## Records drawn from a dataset
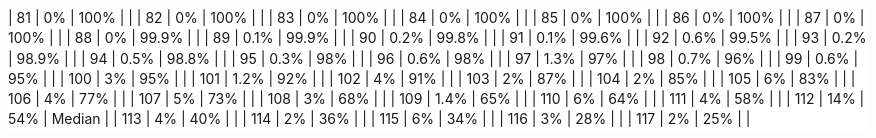 | 81 | 0% | 100% |  |
| 82 | 0% | 100% |  |
| 83 | 0% | 100% |  |
| 84 | 0% | 100% |  |
| 85 | 0% | 100% |  |
| 86 | 0% | 100% |  |
| 87 | 0% | 100% |  |
| 88 | 0% | 99.9% |  |
| 89 | 0.1% | 99.9% |  |
| 90 | 0.2% | 99.8% |  |
| 91 | 0.1% | 99.6% |  |
| 92 | 0.6% | 99.5% |  |
| 93 | 0.2% | 98.9% |  |
| 94 | 0.5% | 98.8% |  |
| 95 | 0.3% | 98% |  |
| 96 | 0.6% | 98% |  |
| 97 | 1.3% | 97% |  |
| 98 | 0.7% | 96% |  |
| 99 | 0.6% | 95% |  |
| 100 | 3% | 95% |  |
| 101 | 1.2% | 92% |  |
| 102 | 4% | 91% |  |
| 103 | 2% | 87% |  |
| 104 | 2% | 85% |  |
| 105 | 6% | 83% |  |
| 106 | 4% | 77% |  |
| 107 | 5% | 73% |  |
| 108 | 3% | 68% |  |
| 109 | 1.4% | 65% |  |
| 110 | 6% | 64% |  |
| 111 | 4% | 58% |  |
| 112 | 14% | 54% | Median |
| 113 | 4% | 40% |  |
| 114 | 2% | 36% |  |
| 115 | 6% | 34% |  |
| 116 | 3% | 28% |  |
| 117 | 2% | 25% |  |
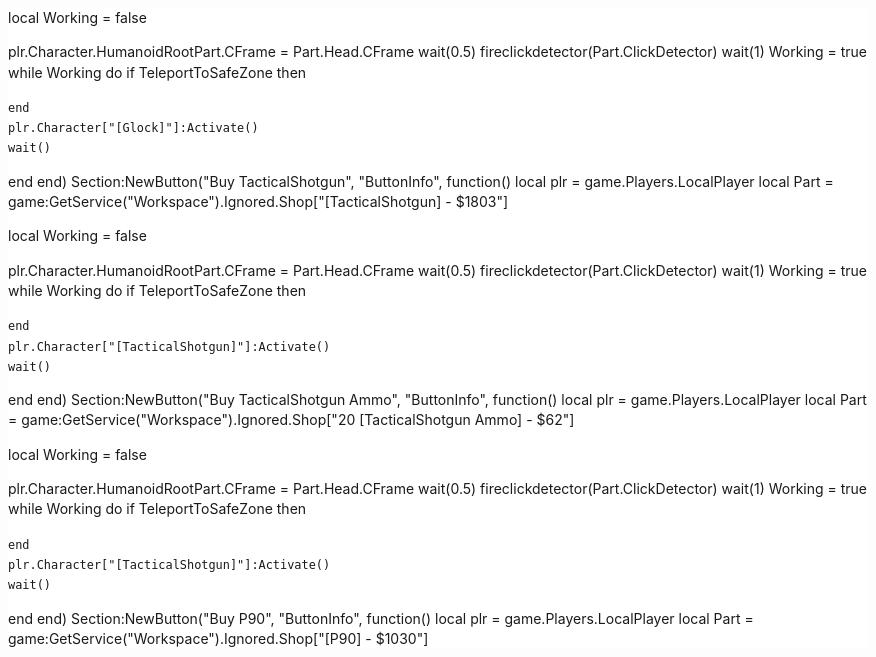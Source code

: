 local Working = false

plr.Character.HumanoidRootPart.CFrame = Part.Head.CFrame
wait(0.5)
fireclickdetector(Part.ClickDetector)
wait(1)
Working = true
while Working do
    if TeleportToSafeZone then
        
    end
    plr.Character["[Glock]"]:Activate()
    wait()
end
end)
Section:NewButton("Buy TacticalShotgun", "ButtonInfo", function()
local plr = game.Players.LocalPlayer
local Part = game:GetService("Workspace").Ignored.Shop["[TacticalShotgun] - $1803"]

local Working = false

plr.Character.HumanoidRootPart.CFrame = Part.Head.CFrame
wait(0.5)
fireclickdetector(Part.ClickDetector)
wait(1)
Working = true
while Working do
    if TeleportToSafeZone then
        
    end
    plr.Character["[TacticalShotgun]"]:Activate()
    wait()
end
end)
Section:NewButton("Buy TacticalShotgun Ammo", "ButtonInfo", function()
local plr = game.Players.LocalPlayer
local Part = game:GetService("Workspace").Ignored.Shop["20 [TacticalShotgun Ammo] - $62"]

local Working = false

plr.Character.HumanoidRootPart.CFrame = Part.Head.CFrame
wait(0.5)
fireclickdetector(Part.ClickDetector)
wait(1)
Working = true
while Working do
    if TeleportToSafeZone then
        
    end
    plr.Character["[TacticalShotgun]"]:Activate()
    wait()
end
end)
Section:NewButton("Buy P90", "ButtonInfo", function()
local plr = game.Players.LocalPlayer
local Part = game:GetService("Workspace").Ignored.Shop["[P90] - $1030"]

## WORK TO COMPLETE
Your answer should be the exact lines above from the one with "96 | 0.6% | 98%" through the one with "110 | 6% | 64%", both included, and nothing besides.

## YOUR RESPONSE
| 96 | 0.6% | 98% |  |
| 97 | 1.3% | 97% |  |
| 98 | 0.7% | 96% |  |
| 99 | 0.6% | 95% |  |
| 100 | 3% | 95% |  |
| 101 | 1.2% | 92% |  |
| 102 | 4% | 91% |  |
| 103 | 2% | 87% |  |
| 104 | 2% | 85% |  |
| 105 | 6% | 83% |  |
| 106 | 4% | 77% |  |
| 107 | 5% | 73% |  |
| 108 | 3% | 68% |  |
| 109 | 1.4% | 65% |  |
| 110 | 6% | 64% |  |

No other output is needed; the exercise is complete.